Trade unions and campaigners call for Jim Murphy resignation over disastrous #GE2015 result

09/05/2015
CommonWeal

Leading union officials say Murphy’s time is up and Neil Findlay MSP resigns from Labour shadow cabinet

JIM MURPHY’S leadership of Labour in Scotland is hanging by a thread after trade union leaders rounded on him following Thursday’s election wipe-out at the hands of the Scottish National Party.

In a coordinated group of statements, figures on the left of the Labour Party called on Blairite Murphy to resign, citing a host of party failures.

Pat Rafferty, lead organiser of Unite in Scotland, said: “Change must begin with a new leader. It is surprising that Jim Murphy should feel he still has a mandate to lead the Party after Thursday’s results… staying on as leader will only prolong the party’s agony.”

He added that the party has “been bleeding support and credibility for years” over embracing Tony Blair’s shift to the right and the Scottish independence referendum coalition with the Tories in 2014.
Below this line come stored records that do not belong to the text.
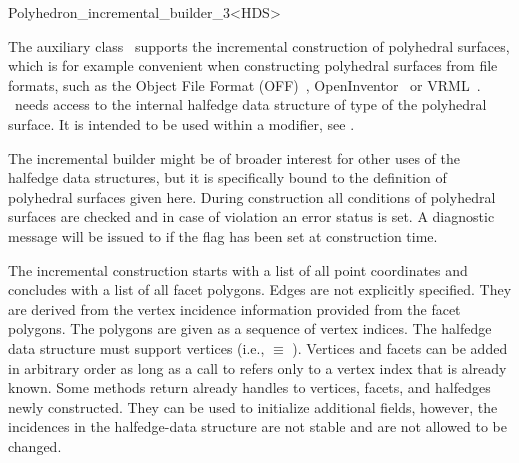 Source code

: 
\ccRefPageBegin



\begin{ccRefClass}{Polyhedron_incremental_builder_3<HDS>}
\label{pagePolyIncrBuilder}

\ccDefinition
{}
  
The auxiliary class \ccClassTemplateName\ supports the incremental
construction of polyhedral surfaces, which is for example convenient
when constructing polyhedral surfaces from file formats, such as the
Object File Format (OFF)~\cite{cgal:p-gmgv16-96},
OpenInventor~\cite{cgal:w-impoo-94} or 
VRML~\cite{cgal:bpp-vrml-95,cgal:vrmls-96}.
\ccClassTemplateName\ needs access to the internal halfedge data
structure of type  of the polyhedral surface. It is intended
to be used within a modifier, see .

The incremental builder might be of broader interest for other uses of
the halfedge data structures, but it is specifically bound to the
definition of polyhedral surfaces given here. During construction all
conditions of polyhedral surfaces are checked and in case of violation
an error status is set. A diagnostic message will be issued to
 if the  flag has been set at construction
time.

The incremental construction starts with a list of all point
coordinates and concludes with a list of all facet polygons. Edges are
not explicitly specified. They are derived from the vertex incidence
information provided from the facet polygons. The polygons are given as a
sequence of vertex indices.  The halfedge data structure  must
support vertices (i.e.,  $\equiv$
). Vertices and facets can be added in arbitrary order
as long as a call to  refers only to a
vertex index that is already known. Some methods return already
handles to vertices, facets, and halfedges newly constructed. They can
be used to initialize additional fields, however, the incidences in
the halfedge-data structure are not stable and are not allowed to be
changed.


\end{ccRefClass}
“His position is untenable.” Kevin Lindsay, ASLEF trade union

Kevin Lindsay, ASLEF’s organiser, said: “Jim Murphy has just presided over the worst election defeat in the history of the Scottish Labour Party. He has to go – and he has to go now…His position is untenable.”

Simultaneously, Neil Findlay MSP – who ran against Murphy for the leadership – announced his resignation from Labour’s shadow cabinet.

Findlay said: “The problems of the Scottish Labour Party are wide ranging and deep. Radical solutions are needed and can only be implemented following a full, frank, open and democratic debate led by our loyal and hard working, committed party members – a centralised fix just won’t do.”

Findlay said he will not campaign to take over from Murphy.

Scottish Labour Campaign for Socialism (CfS) called earlier in the day for Murphy to step down.

Chair of CfS Vince Mills said: “The trust that the working people of Scotland have invested in Scottish Labour, which was built up over a hundred years, has been squandered in two decades by New Labour and its acolytes. It will take years to restore it, but we must begin the task immediately.

“We hope Jim Murphy realises that he is closely identified with the politics that brought Labour’s demise and that his continued presence will prevent the restoration of Labour’s place as the champion of radical change.”

Murphy, so far, has refused to resign despite leading his party to its worst electoral result since 1918.

Labour lost over 97 per cent of its Scottish MPs, with only anti-Trident MP Ian Murray surviving in Edinburgh South.